EXERCISE OBJECTIVE:
Reproduce the full set of records that follow, exactly as shown.

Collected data

______

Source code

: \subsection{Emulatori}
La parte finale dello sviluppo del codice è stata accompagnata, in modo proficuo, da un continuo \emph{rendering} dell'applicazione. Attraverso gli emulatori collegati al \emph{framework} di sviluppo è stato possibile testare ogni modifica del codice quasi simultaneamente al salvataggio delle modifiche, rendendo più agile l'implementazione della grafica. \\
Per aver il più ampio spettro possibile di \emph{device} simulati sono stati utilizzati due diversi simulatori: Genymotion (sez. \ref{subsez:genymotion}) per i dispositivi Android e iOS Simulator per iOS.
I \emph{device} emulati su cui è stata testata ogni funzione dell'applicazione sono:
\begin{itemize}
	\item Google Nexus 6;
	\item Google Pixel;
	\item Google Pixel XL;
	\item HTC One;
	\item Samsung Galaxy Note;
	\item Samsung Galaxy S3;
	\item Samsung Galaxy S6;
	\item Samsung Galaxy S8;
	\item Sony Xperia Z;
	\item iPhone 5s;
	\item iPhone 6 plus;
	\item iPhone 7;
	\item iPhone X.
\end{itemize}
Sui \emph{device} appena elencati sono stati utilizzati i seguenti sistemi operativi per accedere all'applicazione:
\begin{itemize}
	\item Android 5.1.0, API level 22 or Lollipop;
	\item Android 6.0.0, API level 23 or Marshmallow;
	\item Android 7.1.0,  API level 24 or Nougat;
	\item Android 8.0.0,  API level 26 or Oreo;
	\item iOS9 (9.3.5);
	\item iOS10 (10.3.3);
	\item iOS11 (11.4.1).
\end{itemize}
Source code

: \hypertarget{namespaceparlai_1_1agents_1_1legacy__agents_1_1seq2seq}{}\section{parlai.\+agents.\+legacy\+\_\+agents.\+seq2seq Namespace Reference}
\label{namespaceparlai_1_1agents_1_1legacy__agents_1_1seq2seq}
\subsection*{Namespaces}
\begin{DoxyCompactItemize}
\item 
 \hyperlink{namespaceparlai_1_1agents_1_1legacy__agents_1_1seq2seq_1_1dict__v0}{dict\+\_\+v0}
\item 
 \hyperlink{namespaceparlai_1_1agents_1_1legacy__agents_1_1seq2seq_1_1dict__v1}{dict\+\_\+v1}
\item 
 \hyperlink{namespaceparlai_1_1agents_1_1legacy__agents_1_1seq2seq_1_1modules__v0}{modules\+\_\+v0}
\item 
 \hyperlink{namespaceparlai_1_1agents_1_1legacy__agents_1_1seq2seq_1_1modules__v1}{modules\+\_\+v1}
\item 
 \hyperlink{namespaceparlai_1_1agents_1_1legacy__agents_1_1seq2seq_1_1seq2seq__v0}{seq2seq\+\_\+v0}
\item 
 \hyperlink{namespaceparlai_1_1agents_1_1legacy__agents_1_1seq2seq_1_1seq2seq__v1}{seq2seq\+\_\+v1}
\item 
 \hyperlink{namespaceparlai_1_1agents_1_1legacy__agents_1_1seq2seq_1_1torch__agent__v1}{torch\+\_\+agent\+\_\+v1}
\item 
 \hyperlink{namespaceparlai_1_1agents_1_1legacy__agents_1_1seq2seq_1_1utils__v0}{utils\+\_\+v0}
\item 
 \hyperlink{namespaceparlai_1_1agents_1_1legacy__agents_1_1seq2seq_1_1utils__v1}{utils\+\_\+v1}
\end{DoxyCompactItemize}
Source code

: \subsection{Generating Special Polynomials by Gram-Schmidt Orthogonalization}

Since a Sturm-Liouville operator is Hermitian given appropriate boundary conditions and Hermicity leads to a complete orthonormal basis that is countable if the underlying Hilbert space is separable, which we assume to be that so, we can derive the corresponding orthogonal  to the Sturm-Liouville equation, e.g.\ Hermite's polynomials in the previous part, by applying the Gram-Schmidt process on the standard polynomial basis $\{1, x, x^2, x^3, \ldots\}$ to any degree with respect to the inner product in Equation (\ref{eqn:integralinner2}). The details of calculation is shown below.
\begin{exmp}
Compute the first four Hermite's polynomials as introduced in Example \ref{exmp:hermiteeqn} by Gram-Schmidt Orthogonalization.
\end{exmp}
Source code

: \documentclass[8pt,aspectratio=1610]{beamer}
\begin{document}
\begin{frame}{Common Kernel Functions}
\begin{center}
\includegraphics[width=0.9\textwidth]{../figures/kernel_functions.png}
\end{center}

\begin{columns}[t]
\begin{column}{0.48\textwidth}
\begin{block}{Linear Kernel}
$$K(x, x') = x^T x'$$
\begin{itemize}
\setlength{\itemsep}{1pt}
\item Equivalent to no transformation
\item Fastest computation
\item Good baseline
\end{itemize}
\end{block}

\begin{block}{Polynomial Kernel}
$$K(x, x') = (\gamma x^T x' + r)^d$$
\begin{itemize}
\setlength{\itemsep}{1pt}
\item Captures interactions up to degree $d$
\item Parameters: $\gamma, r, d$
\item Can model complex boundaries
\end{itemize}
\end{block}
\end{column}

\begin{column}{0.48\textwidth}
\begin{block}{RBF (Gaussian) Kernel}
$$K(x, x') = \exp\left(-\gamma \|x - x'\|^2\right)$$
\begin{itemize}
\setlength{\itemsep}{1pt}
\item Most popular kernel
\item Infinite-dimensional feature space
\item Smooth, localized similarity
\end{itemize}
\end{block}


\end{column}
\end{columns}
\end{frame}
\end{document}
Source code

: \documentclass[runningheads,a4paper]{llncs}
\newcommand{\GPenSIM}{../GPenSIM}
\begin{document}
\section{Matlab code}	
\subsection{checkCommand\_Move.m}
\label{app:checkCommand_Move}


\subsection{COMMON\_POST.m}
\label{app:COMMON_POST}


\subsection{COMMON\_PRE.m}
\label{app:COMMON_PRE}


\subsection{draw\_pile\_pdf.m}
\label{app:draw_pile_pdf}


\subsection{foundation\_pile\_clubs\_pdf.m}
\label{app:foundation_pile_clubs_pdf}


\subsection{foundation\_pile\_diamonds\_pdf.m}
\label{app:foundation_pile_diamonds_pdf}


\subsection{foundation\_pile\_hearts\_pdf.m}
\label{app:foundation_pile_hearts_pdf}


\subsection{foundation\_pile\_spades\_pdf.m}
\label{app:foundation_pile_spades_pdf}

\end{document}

______

RESPONSE TO THE EXERCISE:
Source code

: \subsection{Emulatori}
La parte finale dello sviluppo del codice è stata accompagnata, in modo proficuo, da un continuo \emph{rendering} dell'applicazione. Attraverso gli emulatori collegati al \emph{framework} di sviluppo è stato possibile testare ogni modifica del codice quasi simultaneamente al salvataggio delle modifiche, rendendo più agile l'implementazione della grafica. \\
Per aver il più ampio spettro possibile di \emph{device} simulati sono stati utilizzati due diversi simulatori: Genymotion (sez. \ref{subsez:genymotion}) per i dispositivi Android e iOS Simulator per iOS.
I \emph{device} emulati su cui è stata testata ogni funzione dell'applicazione sono:
\begin{itemize}
	\item Google Nexus 6;
	\item Google Pixel;
	\item Google Pixel XL;
	\item HTC One;
	\item Samsung Galaxy Note;
	\item Samsung Galaxy S3;
	\item Samsung Galaxy S6;
	\item Samsung Galaxy S8;
	\item Sony Xperia Z;
	\item iPhone 5s;
	\item iPhone 6 plus;
	\item iPhone 7;
	\item iPhone X.
\end{itemize}
Sui \emph{device} appena elencati sono stati utilizzati i seguenti sistemi operativi per accedere all'applicazione:
\begin{itemize}
	\item Android 5.1.0, API level 22 or Lollipop;
	\item Android 6.0.0, API level 23 or Marshmallow;
	\item Android 7.1.0,  API level 24 or Nougat;
	\item Android 8.0.0,  API level 26 or Oreo;
	\item iOS9 (9.3.5);
	\item iOS10 (10.3.3);
	\item iOS11 (11.4.1).
\end{itemize}
Source code

: \hypertarget{namespaceparlai_1_1agents_1_1legacy__agents_1_1seq2seq}{}\section{parlai.\+agents.\+legacy\+\_\+agents.\+seq2seq Namespace Reference}
\label{namespaceparlai_1_1agents_1_1legacy__agents_1_1seq2seq}
\subsection*{Namespaces}
\begin{DoxyCompactItemize}
\item 
 \hyperlink{namespaceparlai_1_1agents_1_1legacy__agents_1_1seq2seq_1_1dict__v0}{dict\+\_\+v0}
\item 
 \hyperlink{namespaceparlai_1_1agents_1_1legacy__agents_1_1seq2seq_1_1dict__v1}{dict\+\_\+v1}
\item 
 \hyperlink{namespaceparlai_1_1agents_1_1legacy__agents_1_1seq2seq_1_1modules__v0}{modules\+\_\+v0}
\item 
 \hyperlink{namespaceparlai_1_1agents_1_1legacy__agents_1_1seq2seq_1_1modules__v1}{modules\+\_\+v1}
\item 
 \hyperlink{namespaceparlai_1_1agents_1_1legacy__agents_1_1seq2seq_1_1seq2seq__v0}{seq2seq\+\_\+v0}
\item 
 \hyperlink{namespaceparlai_1_1agents_1_1legacy__agents_1_1seq2seq_1_1seq2seq__v1}{seq2seq\+\_\+v1}
\item 
 \hyperlink{namespaceparlai_1_1agents_1_1legacy__agents_1_1seq2seq_1_1torch__agent__v1}{torch\+\_\+agent\+\_\+v1}
\item 
 \hyperlink{namespaceparlai_1_1agents_1_1legacy__agents_1_1seq2seq_1_1utils__v0}{utils\+\_\+v0}
\item 
 \hyperlink{namespaceparlai_1_1agents_1_1legacy__agents_1_1seq2seq_1_1utils__v1}{utils\+\_\+v1}
\end{DoxyCompactItemize}
Source code

: \subsection{Generating Special Polynomials by Gram-Schmidt Orthogonalization}

Since a Sturm-Liouville operator is Hermitian given appropriate boundary conditions and Hermicity leads to a complete orthonormal basis that is countable if the underlying Hilbert space is separable, which we assume to be that so, we can derive the corresponding orthogonal  to the Sturm-Liouville equation, e.g.\ Hermite's polynomials in the previous part, by applying the Gram-Schmidt process on the standard polynomial basis $\{1, x, x^2, x^3, \ldots\}$ to any degree with respect to the inner product in Equation (\ref{eqn:integralinner2}). The details of calculation is shown below.
\begin{exmp}
Compute the first four Hermite's polynomials as introduced in Example \ref{exmp:hermiteeqn} by Gram-Schmidt Orthogonalization.
\end{exmp}
Source code

: \documentclass[8pt,aspectratio=1610]{beamer}
\begin{document}
\begin{frame}{Common Kernel Functions}
\begin{center}
\includegraphics[width=0.9\textwidth]{../figures/kernel_functions.png}
\end{center}

\begin{columns}[t]
\begin{column}{0.48\textwidth}
\begin{block}{Linear Kernel}
$$K(x, x') = x^T x'$$
\begin{itemize}
\setlength{\itemsep}{1pt}
\item Equivalent to no transformation
\item Fastest computation
\item Good baseline
\end{itemize}
\end{block}

\begin{block}{Polynomial Kernel}
$$K(x, x') = (\gamma x^T x' + r)^d$$
\begin{itemize}
\setlength{\itemsep}{1pt}
\item Captures interactions up to degree $d$
\item Parameters: $\gamma, r, d$
\item Can model complex boundaries
\end{itemize}
\end{block}
\end{column}

\begin{column}{0.48\textwidth}
\begin{block}{RBF (Gaussian) Kernel}
$$K(x, x') = \exp\left(-\gamma \|x - x'\|^2\right)$$
\begin{itemize}
\setlength{\itemsep}{1pt}
\item Most popular kernel
\item Infinite-dimensional feature space
\item Smooth, localized similarity
\end{itemize}
\end{block}


\end{column}
\end{columns}
\end{frame}
\end{document}
Source code

: \documentclass[runningheads,a4paper]{llncs}
\newcommand{\GPenSIM}{../GPenSIM}
\begin{document}
\section{Matlab code}	
\subsection{checkCommand\_Move.m}
\label{app:checkCommand_Move}


\subsection{COMMON\_POST.m}
\label{app:COMMON_POST}


\subsection{COMMON\_PRE.m}
\label{app:COMMON_PRE}


\subsection{draw\_pile\_pdf.m}
\label{app:draw_pile_pdf}


\subsection{foundation\_pile\_clubs\_pdf.m}
\label{app:foundation_pile_clubs_pdf}


\subsection{foundation\_pile\_diamonds\_pdf.m}
\label{app:foundation_pile_diamonds_pdf}


\subsection{foundation\_pile\_hearts\_pdf.m}
\label{app:foundation_pile_hearts_pdf}


\subsection{foundation\_pile\_spades\_pdf.m}
\label{app:foundation_pile_spades_pdf}

\end{document}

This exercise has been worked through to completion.